On Sun, Jun 22, 2008 at 3:38 AM, Bernhard Schmalhofer
<[EMAIL PROTECTED]> wrote:
> James Keenan via RT schrieb:
>>
>> On Fri Jul 13 09:58:33 2007, bernhard wrote:
>>
>>>
>>> There are several config probes that are only used for language
>>> implementations.
>>> Examples are config/auto/m4.pm and config/auto/python.pm.
>>>
>>>
>>
>> Please find attached two files.  The first greps the repository for
>> mentions of 'm4'.  The second is a patch which eliminates
>> config/auto/m4.pm and the associated test file and updates the MANIFEST.
>>
>> Configure.pl, make and make test all perform without error after this
>> config step is eliminated.  When I switch into languages/m4, then call
>> 'make' and 'make test', I get the same test failures in
>> t/regex/002_tokens.t either way.  So my belief is that removing this
>> step causes no harm to the m4 language implementation itself.
>>
>> I will apply this patch to trunk in about 2 days if there is no objection.
>>
>> Thank you very much.
>>
>> kid51
>>
>>
>
> AFAIK 'languages/m4/config/makefiles/root.in' is the only place where the
> config entry 'has_gnu_m4' is used.
> It is meant as a doublecheck of the 'm4' tests.

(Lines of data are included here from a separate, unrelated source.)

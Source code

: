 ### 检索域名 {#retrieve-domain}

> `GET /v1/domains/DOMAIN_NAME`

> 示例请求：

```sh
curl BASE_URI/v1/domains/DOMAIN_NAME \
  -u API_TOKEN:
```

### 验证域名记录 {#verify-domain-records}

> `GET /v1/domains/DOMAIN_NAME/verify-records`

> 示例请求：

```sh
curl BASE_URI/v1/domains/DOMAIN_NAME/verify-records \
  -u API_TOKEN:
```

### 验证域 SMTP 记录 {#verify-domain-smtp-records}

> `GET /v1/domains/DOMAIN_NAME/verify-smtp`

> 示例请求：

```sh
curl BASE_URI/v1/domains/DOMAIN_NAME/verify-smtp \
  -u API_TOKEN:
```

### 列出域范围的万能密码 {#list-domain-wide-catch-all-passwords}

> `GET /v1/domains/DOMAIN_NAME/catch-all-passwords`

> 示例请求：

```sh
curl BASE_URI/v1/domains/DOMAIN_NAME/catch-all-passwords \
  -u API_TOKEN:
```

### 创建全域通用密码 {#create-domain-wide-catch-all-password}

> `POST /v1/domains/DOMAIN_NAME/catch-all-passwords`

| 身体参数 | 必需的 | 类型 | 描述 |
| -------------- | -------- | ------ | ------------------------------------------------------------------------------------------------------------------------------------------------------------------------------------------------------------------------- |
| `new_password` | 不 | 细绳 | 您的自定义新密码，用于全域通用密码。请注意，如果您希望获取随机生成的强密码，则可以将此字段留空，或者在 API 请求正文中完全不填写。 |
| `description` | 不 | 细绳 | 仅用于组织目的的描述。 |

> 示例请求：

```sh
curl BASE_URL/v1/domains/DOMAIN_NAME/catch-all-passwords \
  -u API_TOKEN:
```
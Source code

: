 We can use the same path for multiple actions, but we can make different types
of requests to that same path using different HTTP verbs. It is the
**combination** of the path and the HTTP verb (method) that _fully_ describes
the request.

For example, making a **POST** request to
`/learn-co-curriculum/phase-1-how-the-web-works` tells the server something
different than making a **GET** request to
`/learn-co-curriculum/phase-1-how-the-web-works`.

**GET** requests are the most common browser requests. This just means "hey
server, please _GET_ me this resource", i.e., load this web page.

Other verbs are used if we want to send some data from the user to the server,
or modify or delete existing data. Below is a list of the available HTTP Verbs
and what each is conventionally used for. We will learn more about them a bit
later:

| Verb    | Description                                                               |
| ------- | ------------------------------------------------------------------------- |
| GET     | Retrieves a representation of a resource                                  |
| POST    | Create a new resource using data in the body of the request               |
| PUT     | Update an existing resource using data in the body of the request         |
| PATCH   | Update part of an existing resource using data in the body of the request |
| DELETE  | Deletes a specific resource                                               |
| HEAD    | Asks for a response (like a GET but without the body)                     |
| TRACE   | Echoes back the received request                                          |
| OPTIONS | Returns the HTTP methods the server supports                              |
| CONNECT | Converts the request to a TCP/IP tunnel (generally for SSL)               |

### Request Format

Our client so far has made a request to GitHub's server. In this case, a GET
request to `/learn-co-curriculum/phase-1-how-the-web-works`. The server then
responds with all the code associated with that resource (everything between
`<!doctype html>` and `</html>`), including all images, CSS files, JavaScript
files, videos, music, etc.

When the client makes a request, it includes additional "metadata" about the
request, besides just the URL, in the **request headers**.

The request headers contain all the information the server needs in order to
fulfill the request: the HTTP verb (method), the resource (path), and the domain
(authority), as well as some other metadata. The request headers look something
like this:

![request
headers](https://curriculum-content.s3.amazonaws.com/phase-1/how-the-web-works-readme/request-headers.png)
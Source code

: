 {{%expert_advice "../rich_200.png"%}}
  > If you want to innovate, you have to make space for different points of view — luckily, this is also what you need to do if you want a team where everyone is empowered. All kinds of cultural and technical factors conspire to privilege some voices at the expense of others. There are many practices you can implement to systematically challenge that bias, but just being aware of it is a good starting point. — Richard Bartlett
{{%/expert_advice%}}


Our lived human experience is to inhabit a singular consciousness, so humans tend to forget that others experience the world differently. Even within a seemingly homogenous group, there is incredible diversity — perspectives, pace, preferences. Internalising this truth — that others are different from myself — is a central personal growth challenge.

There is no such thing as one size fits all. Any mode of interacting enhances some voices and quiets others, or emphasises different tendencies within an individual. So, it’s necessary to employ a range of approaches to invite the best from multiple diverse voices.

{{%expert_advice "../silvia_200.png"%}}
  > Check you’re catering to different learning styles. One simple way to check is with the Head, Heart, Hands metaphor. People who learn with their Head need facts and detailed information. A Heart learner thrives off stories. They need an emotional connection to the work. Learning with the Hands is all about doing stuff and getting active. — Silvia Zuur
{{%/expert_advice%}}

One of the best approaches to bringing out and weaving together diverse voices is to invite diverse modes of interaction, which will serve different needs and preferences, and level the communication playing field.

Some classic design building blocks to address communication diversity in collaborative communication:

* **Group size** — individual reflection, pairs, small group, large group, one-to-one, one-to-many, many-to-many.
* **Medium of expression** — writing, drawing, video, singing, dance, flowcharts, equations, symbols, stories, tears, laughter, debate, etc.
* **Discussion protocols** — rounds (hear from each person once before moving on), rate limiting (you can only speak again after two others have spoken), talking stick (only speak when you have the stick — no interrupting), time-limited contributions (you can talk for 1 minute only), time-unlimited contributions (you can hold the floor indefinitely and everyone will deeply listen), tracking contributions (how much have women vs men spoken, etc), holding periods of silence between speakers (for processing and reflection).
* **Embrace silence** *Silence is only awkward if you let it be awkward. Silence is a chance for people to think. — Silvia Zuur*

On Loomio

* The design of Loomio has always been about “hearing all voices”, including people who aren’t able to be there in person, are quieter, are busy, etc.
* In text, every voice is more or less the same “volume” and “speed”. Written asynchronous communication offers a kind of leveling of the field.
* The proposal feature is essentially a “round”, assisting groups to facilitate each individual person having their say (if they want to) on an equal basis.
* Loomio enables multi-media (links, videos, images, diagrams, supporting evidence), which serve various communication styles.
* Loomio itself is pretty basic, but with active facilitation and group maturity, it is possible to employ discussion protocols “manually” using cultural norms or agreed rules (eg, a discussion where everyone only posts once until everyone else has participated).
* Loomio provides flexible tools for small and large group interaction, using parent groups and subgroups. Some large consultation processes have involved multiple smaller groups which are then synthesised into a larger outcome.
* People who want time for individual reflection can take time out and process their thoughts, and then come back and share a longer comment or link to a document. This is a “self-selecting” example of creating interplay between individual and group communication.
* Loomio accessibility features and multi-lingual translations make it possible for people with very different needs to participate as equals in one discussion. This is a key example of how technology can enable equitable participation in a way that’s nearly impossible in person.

If 'GNU m4' is available
> then the m4 tests should be run with 'GNU m4' as well.
> This should make sure that the Parrot implementation behaves the same way as
> the reference implementation.
>
> So 'has_gnu_m4' is not essential to the implementation of 'Parrot m4'. In
> r28633 I removed the use of 'has_gnu_m4' and the config step auto::m4.pm can
> now be removed.
>
> But the real scope of ticket RT#43857 is something different. Language
> implementations may need config probes that
> are only relevant for that particular language. Therefore there should be
> some kind of infrastructure set up,
> so that those probes can be placed within the language dir. Taking
> 'Plumhead' as an example,
> I would have liked to set up probes checking for 'phc', 'antlr' and
> 'xsltproc'. I didn't do so because I didn't want to clutter the Parrot
> config.
>
languages/dotnet/ has its own configure.pl, and m4, plumhead, etc.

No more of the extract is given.